Features of a Lean App

Lean Apps are the Tom Sawyer of application development: Get everyone else to do the dirty work. Like Tom, who convinced his friend Ben Rodgers (and others) to paint Aunt Polly’s fence, let cloud services, Saas’ and best-in-class solutions do your underlying (but important) work. Meanwhile, like Tom who kicked back and ate an apple while Ben took care of the manual work, you can focus on what you love most:

An open source, vintage illustration showing the famous fence painting scene in Mark Twain's novel, The Adventures of Tom Sawyer

The business logic. Focus on what your customers need and build solutions and iterations rapidly by focusing on just your business. If your scope of work becomes laser-focused, you’ll move faster, get better at it, and create a true differentiator.

When it makes sense, your lean app should be schema-based, rather than written into application code or deployment instructions. Why? Because data-centric expressions are better than code.

Here’s another bit of “fence painting” to automate: API design and generation. While we are all guilty of overengineering custom APIs, what we need are clear, _easily scaled, and secured APIs. _That’s where automated API generation comes in. Automated API generation helps move beyond “dumb pipes” to APIs that are aware of the data they carry.

If you’re working with data ledgering and versioning, smart, stateful APIs are becoming a must-have, not just a nice to have. They should be automatic, meaning there’s no need to manually maintain logs, perform backups, or audit controls. Similarly, automated access controls and privacy protection should be shited to the infrastructure and follow your business logic. If you’re relying on your homegrown system for security, you’re at risk.

Lean apps should also be decentralized, or at least multi-region (and multi-account), to remain resilient no matter what happens to that cloud provider. But, no matter your team’s size, this is still a huge challenge. Luckily, infrastructure can help and make sure it is cost-optimized cross-cloud data transport, data integrity, and security, and high-speed replication with ACID properties.

The Benefits of Lean Apps for Developers

Every developer wants to spend their time on the activities and outcomes that matter (eating apples)—not pointless, repetitive drudgery (fence painting).

We also want to build solutions that drive results, solutions that work and add value to someone’s life. It’s really hard to make an impact when you spend 80% of your time on repetitive tasks and just keep the existing application running.

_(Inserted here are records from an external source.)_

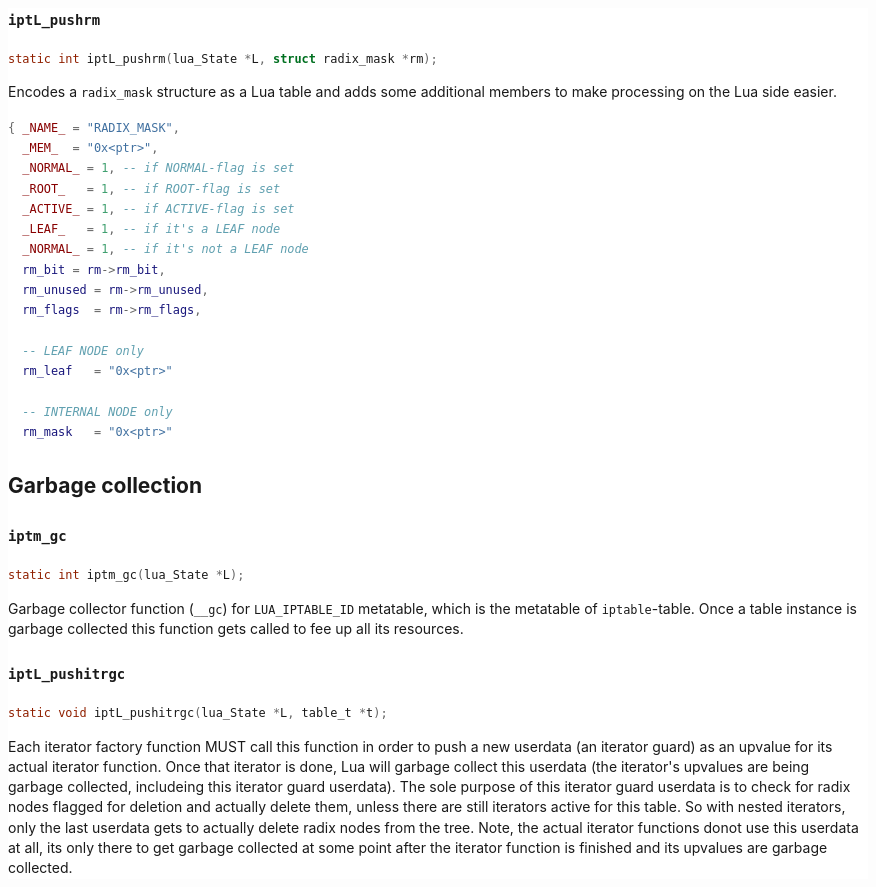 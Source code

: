 
### `iptL_pushrm`
```c
static int iptL_pushrm(lua_State *L, struct radix_mask *rm);
```

Encodes a `radix_mask` structure as a Lua table and adds some additional
members to make processing on the Lua side easier.
```lua
{ _NAME_ = "RADIX_MASK",
  _MEM_  = "0x<ptr>",
  _NORMAL_ = 1, -- if NORMAL-flag is set
  _ROOT_   = 1, -- if ROOT-flag is set
  _ACTIVE_ = 1, -- if ACTIVE-flag is set
  _LEAF_   = 1, -- if it's a LEAF node
  _NORMAL_ = 1, -- if it's not a LEAF node
  rm_bit = rm->rm_bit,
  rm_unused = rm->rm_unused,
  rm_flags  = rm->rm_flags,

  -- LEAF NODE only
  rm_leaf   = "0x<ptr>"

  -- INTERNAL NODE only
  rm_mask   = "0x<ptr>"

```

## Garbage collection


### `iptm_gc`
```c
static int iptm_gc(lua_State *L);
```

Garbage collector function (`__gc`) for `LUA_IPTABLE_ID` metatable, which is
the metatable of `iptable`-table.  Once a table instance is garbage
collected this function gets called to fee up all its resources.


### `iptL_pushitrgc`
```c
static void iptL_pushitrgc(lua_State *L, table_t *t);
```

Each iterator factory function MUST call this function in order to push a
new userdata (an iterator guard) as an upvalue for its actual iterator
function.  Once that iterator is done, Lua will garbage collect this
userdata (the iterator's upvalues are being garbage collected, includeing
this iterator guard userdata).  The sole purpose of this iterator guard
userdata is to check for radix nodes flagged for deletion and actually
delete them, unless there are still iterators active for this table. So with
nested iterators, only the last userdata gets to actually delete radix nodes
from the tree.  Note, the actual iterator functions donot use this userdata
at all, its only there to get garbage collected at some point after the
iterator function is finished and its upvalues are garbage collected.
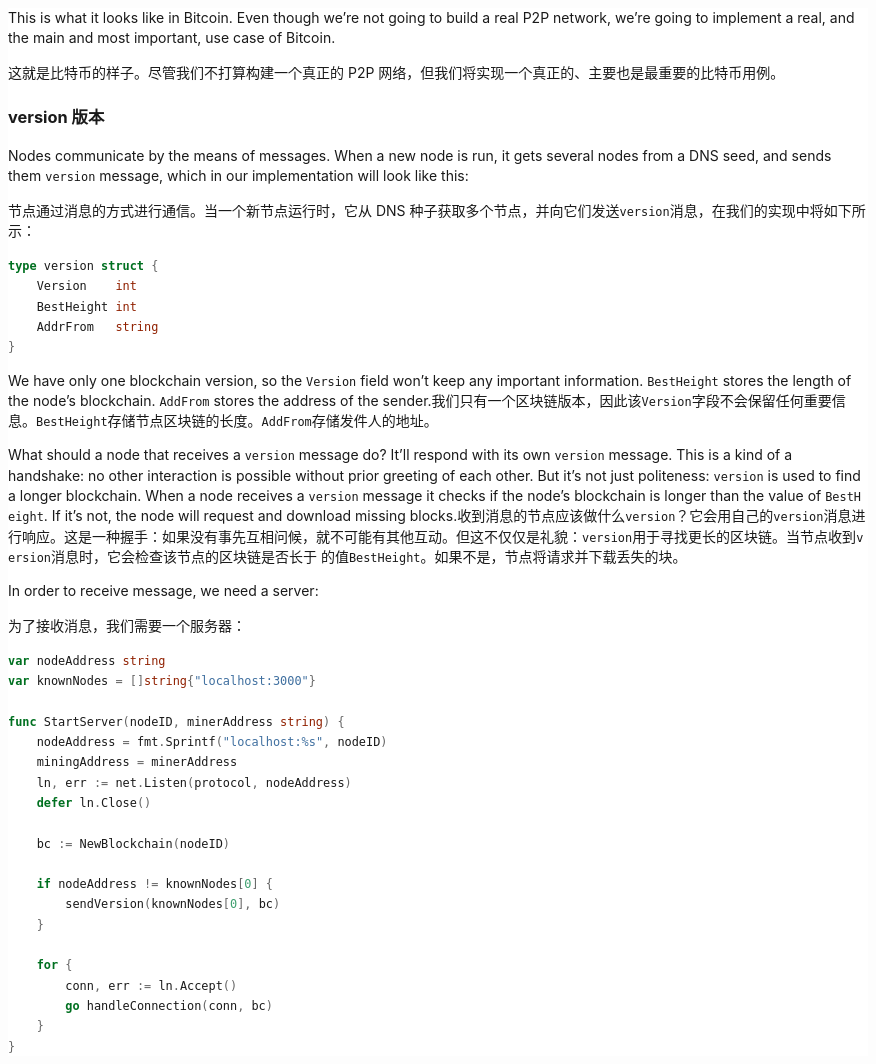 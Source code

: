This is what it looks like in Bitcoin. Even though we’re not going to build a real P2P network, we’re going to implement a real, and the main and most important, use case of Bitcoin.

这就是比特币的样子。尽管我们不打算构建一个真正的 P2P 网络，但我们将实现一个真正的、主要也是最重要的比特币用例。

### version 版本

Nodes communicate by the means of messages. When a new node is run, it gets several nodes from a DNS seed, and sends them `version` message, which in our implementation will look like this:

节点通过消息的方式进行通信。当一个新节点运行时，它从 DNS 种子获取多个节点，并向它们发送`version`消息，在我们的实现中将如下所示：

```go
type version struct {
    Version    int
    BestHeight int
    AddrFrom   string
}
```

We have only one blockchain version, so the `Version` field won’t keep any important information. `BestHeight` stores the length of the node’s blockchain. `AddFrom` stores the address of the sender.我们只有一个区块链版本，因此该`Version`字段不会保留任何重要信息。`BestHeight`存储节点区块链的长度。`AddFrom`存储发件人的地址。

What should a node that receives a `version` message do? It’ll respond with its own `version` message. This is a kind of a handshake: no other interaction is possible without prior greeting of each other. But it’s not just politeness: `version` is used to find a longer blockchain. When a node receives a `version` message it checks if the node’s blockchain is longer than the value of `BestHeight`. If it’s not, the node will request and download missing blocks.收到消息的节点应该做什么`version`？它会用自己的`version`消息进行响应。这是一种握手：如果没有事先互相问候，就不可能有其他互动。但这不仅仅是礼貌：`version`用于寻找更长的区块链。当节点收到`version`消息时，它会检查该节点的区块链是否长于 的值`BestHeight`。如果不是，节点将请求并下载丢失的块。

In order to receive message, we need a server:

为了接收消息，我们需要一个服务器：

```go
var nodeAddress string
var knownNodes = []string{"localhost:3000"}

func StartServer(nodeID, minerAddress string) {
    nodeAddress = fmt.Sprintf("localhost:%s", nodeID)
    miningAddress = minerAddress
    ln, err := net.Listen(protocol, nodeAddress)
    defer ln.Close()

    bc := NewBlockchain(nodeID)

    if nodeAddress != knownNodes[0] {
        sendVersion(knownNodes[0], bc)
    }

    for {
        conn, err := ln.Accept()
        go handleConnection(conn, bc)
    }
}
```
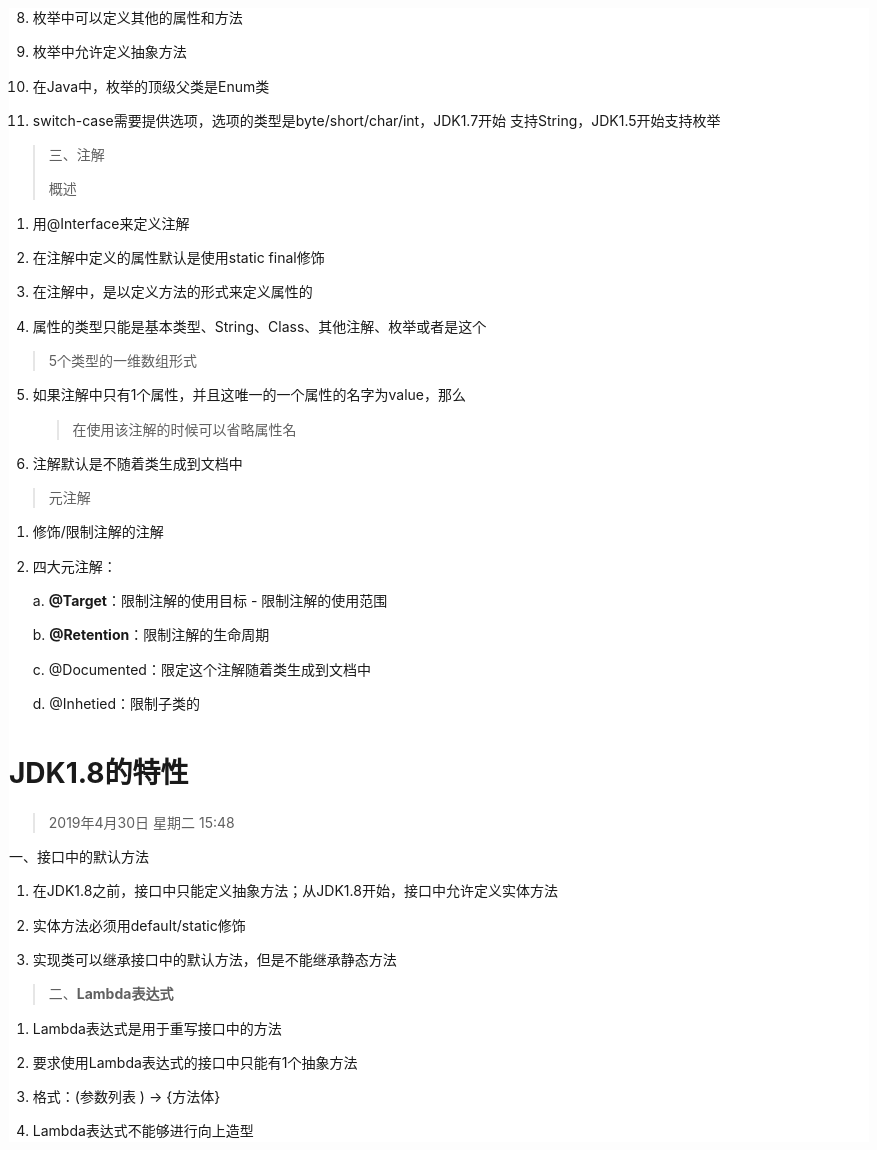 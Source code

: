 8.  枚举中可以定义其他的属性和方法

9.  枚举中允许定义抽象方法

10. 在Java中，枚举的顶级父类是Enum类

11. switch-case需要提供选项，选项的类型是byte/short/char/int，JDK1.7开始
    支持String，JDK1.5开始支持枚举

> 三、注解
>
> 概述

1.  用@Interface来定义注解

2.  在注解中定义的属性默认是使用static final修饰

3.  在注解中，是以定义方法的形式来定义属性的

4.  属性的类型只能是基本类型、String、Class、其他注解、枚举或者是这个

> 5个类型的一维数组形式

5.  如果注解中只有1个属性，并且这唯一的一个属性的名字为value，那么
    > 在使用该注解的时候可以省略属性名

6.  注解默认是不随着类生成到文档中

> 元注解

1.  修饰/限制注解的注解

2.  四大元注解：

    a.  **\@Target**：限制注解的使用目标 - 限制注解的使用范围

    b.  **\@Retention**：限制注解的生命周期

    c.  \@Documented：限定这个注解随着类生成到文档中

    d.  \@Inhetied：限制子类的

# JDK1.8的特性

> 2019年4月30日 星期二 15:48

一、接口中的默认方法

1.  在JDK1.8之前，接口中只能定义抽象方法；从JDK1.8开始，接口中允许定义实体方法

2.  实体方法必须用default/static修饰

3.  实现类可以继承接口中的默认方法，但是不能继承静态方法

> 二、**Lambda表达式**

1.  Lambda表达式是用于重写接口中的方法

2.  要求使用Lambda表达式的接口中只能有1个抽象方法

3.  格式：(参数列表 ) -\> {方法体}

4.  Lambda表达式不能够进行向上造型
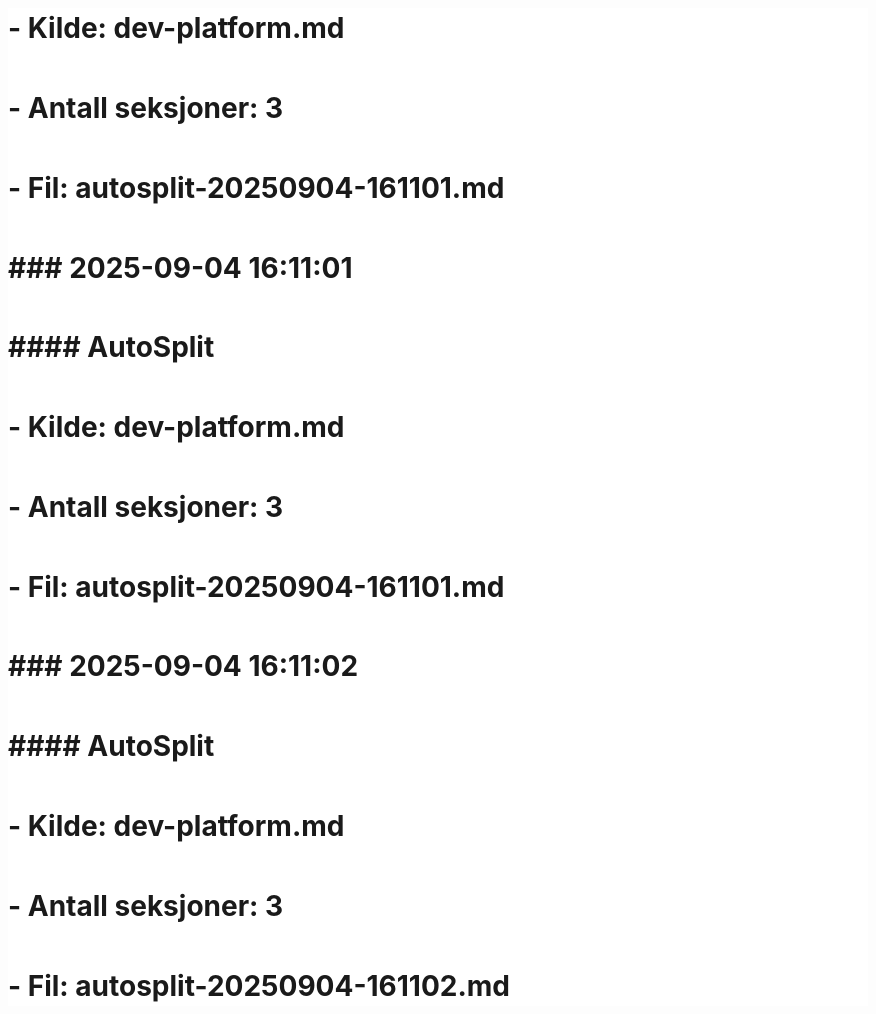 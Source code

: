 # \- Kilde: dev-platform.md

# \- Antall seksjoner: 3

# \- Fil: autosplit-20250904-161101.md

#

#

#

#

# \### 2025-09-04 16:11:01

# \#### AutoSplit

# \- Kilde: dev-platform.md

# \- Antall seksjoner: 3

# \- Fil: autosplit-20250904-161101.md

#

#

#

#

# \### 2025-09-04 16:11:02

# \#### AutoSplit

# \- Kilde: dev-platform.md

# \- Antall seksjoner: 3

# \- Fil: autosplit-20250904-161102.md
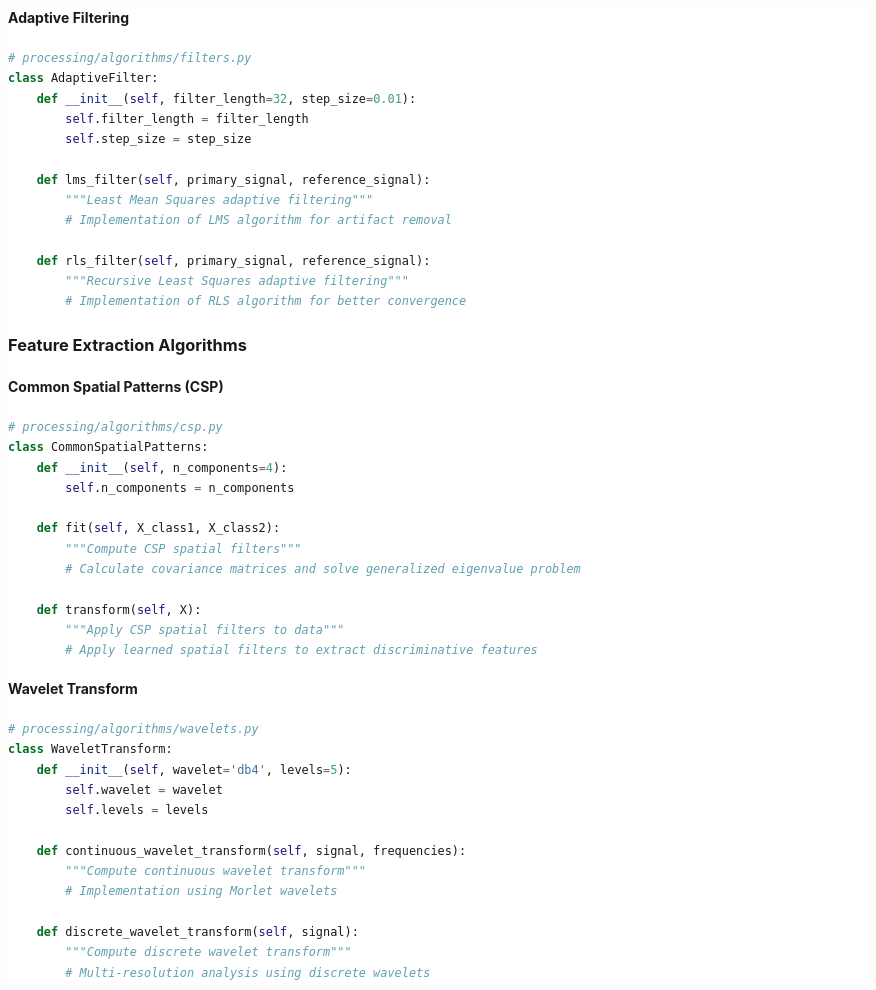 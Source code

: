 #### Adaptive Filtering

```python
# processing/algorithms/filters.py
class AdaptiveFilter:
    def __init__(self, filter_length=32, step_size=0.01):
        self.filter_length = filter_length
        self.step_size = step_size

    def lms_filter(self, primary_signal, reference_signal):
        """Least Mean Squares adaptive filtering"""
        # Implementation of LMS algorithm for artifact removal

    def rls_filter(self, primary_signal, reference_signal):
        """Recursive Least Squares adaptive filtering"""
        # Implementation of RLS algorithm for better convergence
```

### Feature Extraction Algorithms

#### Common Spatial Patterns (CSP)

```python
# processing/algorithms/csp.py
class CommonSpatialPatterns:
    def __init__(self, n_components=4):
        self.n_components = n_components

    def fit(self, X_class1, X_class2):
        """Compute CSP spatial filters"""
        # Calculate covariance matrices and solve generalized eigenvalue problem

    def transform(self, X):
        """Apply CSP spatial filters to data"""
        # Apply learned spatial filters to extract discriminative features
```

#### Wavelet Transform

```python
# processing/algorithms/wavelets.py
class WaveletTransform:
    def __init__(self, wavelet='db4', levels=5):
        self.wavelet = wavelet
        self.levels = levels

    def continuous_wavelet_transform(self, signal, frequencies):
        """Compute continuous wavelet transform"""
        # Implementation using Morlet wavelets

    def discrete_wavelet_transform(self, signal):
        """Compute discrete wavelet transform"""
        # Multi-resolution analysis using discrete wavelets
```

Lean application development allows you to become really good at your craft. Imagine what you could learn and build if you freed up 50% of your time? Imagine if every application you built had sustainable maintenance and improvement plan (not an exponentially complex one).

Guidelines for a Lean App

There are six simple guidelines for building a lean app:

  1. Develop differentiated business logic over undifferentiated, commodity code.
  2. Evolve from “dumb pipes” to smart APIs.
  3. Write schemas over code.
  4. Automate, automate, automate.
  5. No more DIY. Buy your data-sharing solution. DIYing cross-company, cross-cloud, cross-region, and cross-account data sharing is too costly and already done.
  6. Go with Saas and serverless. Don’t pay for what you don’t use. Stateless is the new zen.

How Vendia Helps Developers Build Lean Apps

Vendia can help developers build lean apps and adopt best practices. How do we do that?

To start, you just bring us your schema. Then, we do the rest of the heavy lifting.

Our serverless distributed ledger and smart APIs mean your data is always up to date and shared with the highest controls across parties, clouds, and regions.

You can even add partners and APIs with just an email and a few clicks in the console. All the API development, maintenance, and design are automated. Finally, our consumption-based pricing model brings the cost savings of a Saas to you.

Whether you are building a simple but robust backend to your application (we can be both your API layer and your data layer) or you need to develop a data-centric app across 5 regions, 10 accounts, and 6 partners we can help make that simple, too.

You are Tom Sawyer. Let us be your Ben Rodgers. We don’t mind painting fences.